Nguyen describes himself as one of the boat people who escaped from communist Vietnam. He arrived in Canada 33 years ago, attended seminaries in British Columbia and Ontario and was ordained in 1993. He has served in parishes in the Regina archdiocese with his latest posting, pastor at Regina’s Holy Cross Parish when he was asked to attend St. Paul’s University, Ottawa.
Regina’s Marriage Tribunal is regional. Cases from district tribunals in Saskatoon, Prince Albert, Saskatchewan and The Pas and Winnipeg are referred here where they are reviewed then sent to the Ottawa Tribunal for a final decision. Nguyen said Regina deals with about 14 cases a year and it takes upward of two years for the process to complete.
“If the appellants aren’t satisfied with Ottawa’s decision they can appeal to Rome,” said Nguyen. But that can stretch the process to 10 years.
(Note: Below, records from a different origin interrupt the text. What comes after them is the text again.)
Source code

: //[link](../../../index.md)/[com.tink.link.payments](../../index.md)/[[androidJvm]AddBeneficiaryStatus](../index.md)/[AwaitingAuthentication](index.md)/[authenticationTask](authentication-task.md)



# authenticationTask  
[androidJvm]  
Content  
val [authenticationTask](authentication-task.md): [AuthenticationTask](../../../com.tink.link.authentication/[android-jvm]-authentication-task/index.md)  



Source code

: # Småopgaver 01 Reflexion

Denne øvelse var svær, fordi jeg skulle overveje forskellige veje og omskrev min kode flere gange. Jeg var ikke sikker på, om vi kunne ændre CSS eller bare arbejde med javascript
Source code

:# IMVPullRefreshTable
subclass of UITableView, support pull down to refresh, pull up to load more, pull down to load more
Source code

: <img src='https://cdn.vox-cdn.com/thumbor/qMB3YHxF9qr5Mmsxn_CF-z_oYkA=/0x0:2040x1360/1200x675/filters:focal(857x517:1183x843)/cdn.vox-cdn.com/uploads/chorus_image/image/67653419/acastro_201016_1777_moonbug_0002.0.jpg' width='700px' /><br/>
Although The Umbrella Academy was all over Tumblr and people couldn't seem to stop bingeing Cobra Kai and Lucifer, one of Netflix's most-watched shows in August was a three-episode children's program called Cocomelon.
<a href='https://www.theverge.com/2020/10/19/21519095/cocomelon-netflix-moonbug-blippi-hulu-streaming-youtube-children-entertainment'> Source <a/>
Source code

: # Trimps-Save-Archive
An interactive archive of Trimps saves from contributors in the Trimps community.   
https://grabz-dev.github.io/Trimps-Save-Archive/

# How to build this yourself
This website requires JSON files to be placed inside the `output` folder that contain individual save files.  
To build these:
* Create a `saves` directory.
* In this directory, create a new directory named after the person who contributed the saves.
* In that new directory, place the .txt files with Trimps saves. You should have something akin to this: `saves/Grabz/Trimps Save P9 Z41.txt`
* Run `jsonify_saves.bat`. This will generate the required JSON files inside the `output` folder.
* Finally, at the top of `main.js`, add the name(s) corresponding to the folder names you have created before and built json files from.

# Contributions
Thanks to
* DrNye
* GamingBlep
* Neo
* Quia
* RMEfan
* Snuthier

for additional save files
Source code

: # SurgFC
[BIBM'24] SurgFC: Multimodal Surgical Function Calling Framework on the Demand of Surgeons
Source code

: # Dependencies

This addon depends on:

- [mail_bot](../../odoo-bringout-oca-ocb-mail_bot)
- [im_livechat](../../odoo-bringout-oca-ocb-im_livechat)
Appellants to the tribunal must first obtain a civil divorce before their petition can proceed because the civil courts do not recognize tribunal decisions. Nguyen said the record indicates that most petitions for an annulment are granted, but not all. Sometimes the petition is rejected.
It is not a divorce. It is an annulment. To annul is to declare invalid. In other words, if an annulment is granted it recognizes the marriage was not valid in the first place.
Current judicial vicar Rev. Andrei Kachur will retire at the end of October after serving for 20 years. He is a member of the Ukrainian eparchy and will return full time to his parish assignments in Montmartre where he looks after five Ukrainian parishes in the surrounding district. Kachur is mentoring Nguyen as he gets familiar with the staff and the routine of the office.
“I have a lot of work ahead of me,” said Nguyen.